A new court affidavit says a friend of victim Katy Benoit told detectives that the professor, Ernesto A. Bustamante, had said he had multiple personalities that included a "psychopathic killer" and "the beast."
Benoit's family members say Bustamante, with whom Benoit apparently once had a relationship, had subjected her to a pattern of "threats and intimidation" that prompted her to go to university authorities for help.
Police say they believe Bustamante shot Benoit on Monday night outside her home in Moscow, Idaho, then shot himself to death in a motel room, where he was found Tuesday morning.
"Katy had shared with us details about her issues with Ernesto Bustamante. She was deeply alarmed by Bustamante's behavior and rhetoric," Benoit's family said in a statement.
The family said the university had received "dozens of complaints" from other students about Bustamante, a former assistant professor of psychology who resigned earlier this month, but that Benoit had been the only one willing to sign her name to a complaint.
Lt.
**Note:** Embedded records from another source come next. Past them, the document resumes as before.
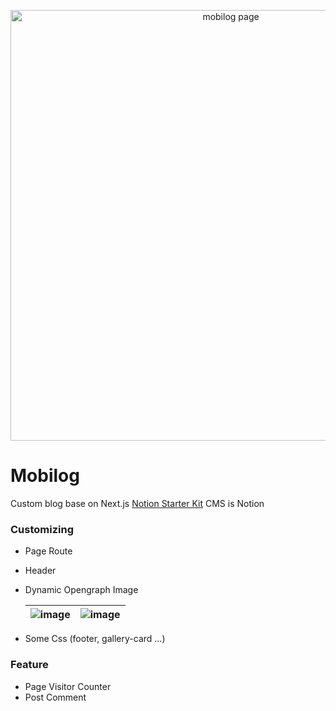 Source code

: <p align="center">
  <a href="https://mobilog.me">
    <img alt="mobilog page" src="https://mobilog.me/default_page_cover_v2.png" width="689">
  </a>
</p>

# Mobilog

Custom blog base on Next.js [Notion Starter Kit](https://github.com/transitive-bullshit/nextjs-notion-starter-kit)
CMS is Notion

### Customizing
- Page Route
- Header
- Dynamic Opengraph Image   

  |![image](https://github.com/HanCheo/mobilog/assets/38929712/b4bbf266-c6cb-44e3-ac33-2465b45e0fdc)|![image](https://github.com/HanCheo/mobilog/assets/38929712/4478ba36-2df4-4198-92a0-ce5dcf08796b)|
  |---|---|

- Some Css (footer, gallery-card ...)

### Feature
- Page Visitor Counter
- Post Comment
David Lehmitz, Moscow's acting police chief, said in an interview that police are investigating the nature of Benoit's relationship with Bustamante, which purportedly ended in March.
He said police have found no record of any restraining order filed in the case.
"It is extremely tragic, and those type of things just do not occur in our community," he said.
The police affidavit said Benoit's roommates reported that Bustamante had confronted Benoit several times with a handgun, including one occasion in which he placed the gun in her mouth.Benoit, a graduate psychology student who had earned her undergraduate degree in 2010, had been baking cookies with friends on Monday evening when she stepped out on the porch to smoke a cigarette. She was hit by gunfire from a .45-caliber handgun.
A neighbor saw a man leaving the scene in a black Chrysler, which was subsequently identified as a rental car and tracked to a motel near the university.
After confirming that Bustamante had checked into a room there, police tried to phone him and forced their way in when they were not successful. They found him dead on the bed.
University officials have not discussed the case, citing privacy regulations connected with Bustamante's employment. University President M. Duane Nellis said in a statement that Bustamante had tendered his resignation Friday.
"In any situation that involves a known threat to a member of our community -- student, faculty or staff -- we take that matter very seriously," he said. "I want to assure you that if any questions were raised, they were investigated and dealt [with] within the bounds of law and university policy."